> _Problem requirements_:
From the line containing "- 证据是一些征兆：X是起因， Y是征兆" down to the last line of the records below, give every line again without any change.

> _Data under study_:

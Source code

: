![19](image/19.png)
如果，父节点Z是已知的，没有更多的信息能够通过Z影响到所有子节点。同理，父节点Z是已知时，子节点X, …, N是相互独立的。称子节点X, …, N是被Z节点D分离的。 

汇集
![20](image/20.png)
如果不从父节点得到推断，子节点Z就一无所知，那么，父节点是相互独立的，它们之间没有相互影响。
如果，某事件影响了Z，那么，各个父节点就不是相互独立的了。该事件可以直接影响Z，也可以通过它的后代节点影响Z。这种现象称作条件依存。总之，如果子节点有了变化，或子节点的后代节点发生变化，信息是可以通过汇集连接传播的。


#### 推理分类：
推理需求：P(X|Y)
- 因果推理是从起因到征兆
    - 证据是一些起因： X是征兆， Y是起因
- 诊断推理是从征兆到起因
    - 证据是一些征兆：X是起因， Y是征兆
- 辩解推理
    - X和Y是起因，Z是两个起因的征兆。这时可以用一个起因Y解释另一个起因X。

> _Solved exercise_:
    - 证据是一些征兆：X是起因， Y是征兆
- 辩解推理
    - X和Y是起因，Z是两个起因的征兆。这时可以用一个起因Y解释另一个起因X。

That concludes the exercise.